Sarah-Ann Tan (18-U1)

Income Inequality In Singapore

Income inequality in Singapore has worsened in recent times. The World Economic Report 2018 showed that the income share captured by the top 10% of income earners in Singapore increased from 32.1% in 1980 to 43.8% in 2014. Moreover, Singapore’s Gini coefficient after tax transfers (collection of taxes and redistribution of that wealth to the lower-income in society) stood at 0.356 in 2017, higher than many other developed countries such as Sweden and Japan. This is a worrying sign given that income inequality has the potential to create rifts between the rich and the poor, fracturing society and even giving rise to pro-protectionism and anti-globalisation views which hinder economic progress. To find a solution for this issue, we would hence have to delve into the causes and effects of this problem.

Cheaper alternatives for firms

            Advancements in technology and globalisation have stiffened competition for jobs by providing cheaper alternatives to local labour for firms. Automation has increasingly been adopted by many firms and this has led to the displacement of local workers. UOB is one such company that uses humanoid robots to address client requests and complete administrative tasks. A humanoid robot is purportedly 3.5 times faster than a human employee. Many profit-maximising companies choose to use automation to substitute human staff as automation increases work efficiency and enables them to save on labour costs in the long run, allowing firms to become more productive efficient. As a result, workers, especially those in low-skilled industries such as manufacturing, end up losing their jobs or earning lower wages. Globalisation also exacerbates this trend. Globalisation facilitates the influx of low-wage migrants and this leads to greater competition for jobs and wage depression for locals.

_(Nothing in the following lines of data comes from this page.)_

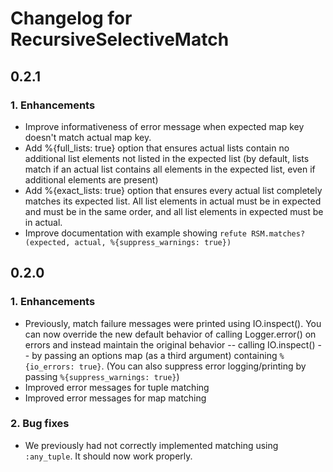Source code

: # Changelog for RecursiveSelectiveMatch

## 0.2.1

### 1. Enhancements

  * Improve informativeness of error message when expected map key doesn't match actual map key.
  * Add %{full_lists: true} option that ensures actual lists contain no additional list elements not listed in the expected list (by default, lists match if an actual list contains all elements in the expected list, even if additional elements are present)
  * Add %{exact_lists: true} option that ensures every actual list completely matches its expected list. All list elements in actual must be in expected and must be in the same order, and all list elements in expected must be in actual.
  * Improve documentation with example showing `refute RSM.matches?(expected, actual, %{suppress_warnings: true})`

## 0.2.0

### 1. Enhancements

  * Previously, match failure messages were printed using IO.inspect(). You can now override the new default behavior of calling Logger.error() on errors and instead maintain the original behavior -- calling IO.inspect() -- by passing an options map (as a third argument) containing `%{io_errors: true}`. (You can also suppress error logging/printing by passing `%{suppress_warnings: true}`)
  * Improved error messages for tuple matching
  * Improved error messages for map matching

### 2. Bug fixes

  * We previously had not correctly implemented matching using `:any_tuple`. It should now work properly.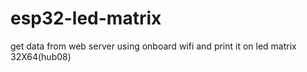# esp32-led-matrix
get data from web server using onboard wifi and print it on  led matrix 32X64(hub08)

 
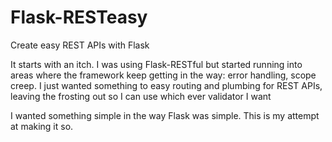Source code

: # Flask-RESTeasy
Create easy REST APIs with Flask

It starts with an itch.  I was using Flask-RESTful but started running
into areas where the framework keep getting in the way: error handling,
scope creep.  I just wanted something to easy routing and plumbing for
REST APIs, leaving the frosting out so I can use which ever validator
I want

I wanted something simple in the way Flask was simple.  This is my
attempt at making it so.
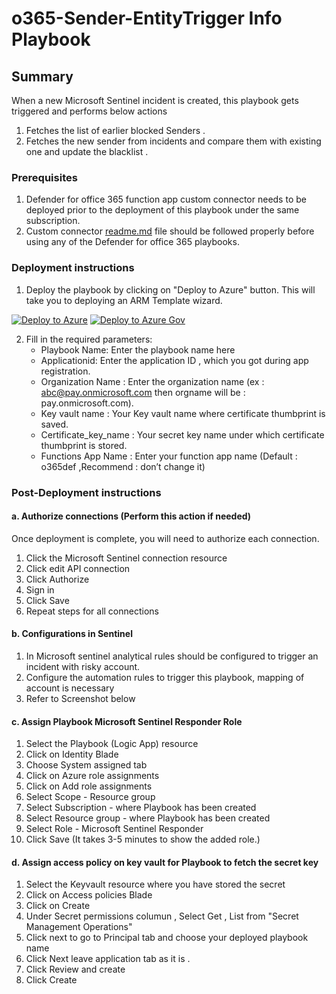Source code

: # o365-Sender-EntityTrigger Info Playbook
 ## Summary
 When a new Microsoft Sentinel incident is created, this playbook gets triggered and performs below actions
 1. Fetches the list of earlier blocked Senders .
 2. Fetches the new sender from incidents and compare them with existing one and update the blacklist . 


### Prerequisites 
1. Defender for office 365 function app custom connector needs to be deployed prior to the deployment of this playbook under the same subscription.
2. Custom connector [readme.md](../../CustomConnector/O365_Defender_FunctionAppConnector/readme.md) file should be followed properly before using any of the Defender for office 365 playbooks.

### Deployment instructions 
1. Deploy the playbook by clicking on "Deploy to Azure" button. This will take you to deploying an ARM Template wizard.

[![Deploy to Azure](https://aka.ms/deploytoazurebutton)](https://portal.azure.com/#create/Microsoft.Template/uri/https%3A%2F%2Fraw.githubusercontent.com%2FAzure%2FAzure-Sentinel%2Fmaster%2FSolutions%2FThreatXCloud%2FPlaybooks%2FThreatXPlaybooks%2FThreatX-BlockIP-URL%2Fazuredeploy.json)
[![Deploy to Azure Gov](https://aka.ms/deploytoazuregovbutton)](https://portal.azure.us/#create/Microsoft.Template/uri/https%3A%2F%2Fraw.githubusercontent.com%2FAzure%2FAzure-Sentinel%2Fmaster%2FSolutions%2FThreatXCloud%2FPlaybooks%2F%2FThreatXPlaybooks%2FThreatX-BlockIP-URL%2Fazuredeploy.json)

2. Fill in the required parameters:
    * Playbook Name: Enter the playbook name here
    * Applicationid: Enter the application ID , which you got during app registration.
    * Organization Name : Enter the organization name (ex : abc@pay.onmicrosoft.com then orgname will be : pay.onmicrosoft.com).
	* Key vault name : Your Key vault name where certificate thumbprint is saved. 
	* Certificate_key_name : Your secret key name under which certificate thumbprint is stored.
	* Functions App Name : Enter your function app name (Default : o365def ,Recommend : don’t change it)

### Post-Deployment instructions 
#### a. Authorize connections (Perform this action if needed)
Once deployment is complete, you will need to authorize each connection.
1.	Click the Microsoft Sentinel connection resource
2.	Click edit API connection
3.	Click Authorize
4.	Sign in
5.	Click Save
6.	Repeat steps for all connections
#### b. Configurations in Sentinel
1. In Microsoft sentinel analytical rules should be configured to trigger an incident with risky account.
2. Configure the automation rules to trigger this playbook, mapping of account is necessary
3. Refer to Screenshot below

#### c. Assign Playbook Microsoft Sentinel Responder Role
1. Select the Playbook (Logic App) resource
2. Click on Identity Blade
3. Choose System assigned tab
4. Click on Azure role assignments
5. Click on Add role assignments
6. Select Scope - Resource group
7. Select Subscription - where Playbook has been created
8. Select Resource group - where Playbook has been created
9. Select Role - Microsoft Sentinel Responder
10. Click Save (It takes 3-5 minutes to show the added role.)
#### d. Assign access policy on key vault for Playbook to fetch the secret key
1. Select the Keyvault resource where you have stored the secret
2. Click on Access policies Blade
3. Click on Create
4. Under Secret permissions columun , Select Get , List from "Secret Management Operations"
5. Click next to go to Principal tab and choose your deployed playbook name
6. Click Next leave application tab as it is .
7. Click Review and create
8. Click Create
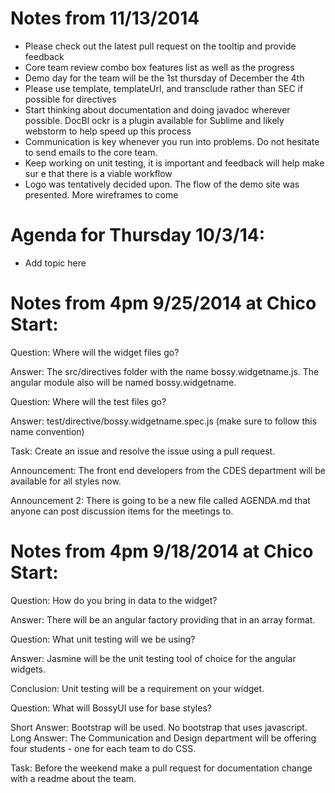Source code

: Notes from 11/13/2014
======
 - Please check out the latest pull request on the tooltip and provide feedback
 - Core team review combo box features list as well as the progress
 - Demo day for the team will be the 1st thursday of December the 4th
 - Please use template, templateUrl, and transclude rather than SEC if possible
for directives
 - Start thinking about documentation and doing javadoc wherever possible. DocBl
ockr is a plugin available for Sublime and likely webstorm to help speed up this
 process
 - Communication is key whenever you run into problems. Do not hesitate to send
emails to the core team.
 - Keep working on unit testing, it is important and feedback will help make sur
e that there is a viable workflow
 - Logo was tentatively decided upon. The flow of the demo site was presented. More wireframes to come


Agenda for Thursday 10/3/14:
=======
* Add topic here

Notes from 4pm 9/25/2014 at Chico Start:
=======
Question: Where will the widget files go?

Answer: The src/directives folder with the name bossy.widgetname.js. The angular
module also will be named bossy.widgetname.

Question: Where will the test files go?

Answer: test/directive/bossy.widgetname.spec.js (make sure to follow this name convention)

Task: Create an issue and resolve the issue using a pull request.

Announcement: The front end developers from the CDES department will be available for 
all styles now. 

Announcement 2: There is going to be a new file called AGENDA.md that anyone can post
discussion items for the meetings to.

Notes from 4pm 9/18/2014 at Chico Start:
=======
Question: How do you bring in data to the widget?

Answer: There will be an angular factory providing that in an array format.

Question: What unit testing will we be using?

Answer: Jasmine will be the unit testing tool of choice for the angular widgets.

Conclusion: Unit testing will be a requirement on your widget.

Question: What will BossyUI use for base styles?

Short Answer: Bootstrap will be used. No bootstrap that uses javascript.
Long Answer: The Communication and Design department will be offering four students - one for each team to do CSS.

Task: Before the weekend make a pull request for documentation change with a readme about the team.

On the other hand, firm owners or top business executives earn high incomes derived from high profit earnings due to lower average costs. While many companies have been earning higher profits, this has not translated into higher wages for workers. In the 2018 Hays Asia Salary Guide, almost half of Singapore employers are considering salary increments of only 3 to 6%, which hiring firm Hays says is “conservative” considering that Singapore’s economic growth has risen this year.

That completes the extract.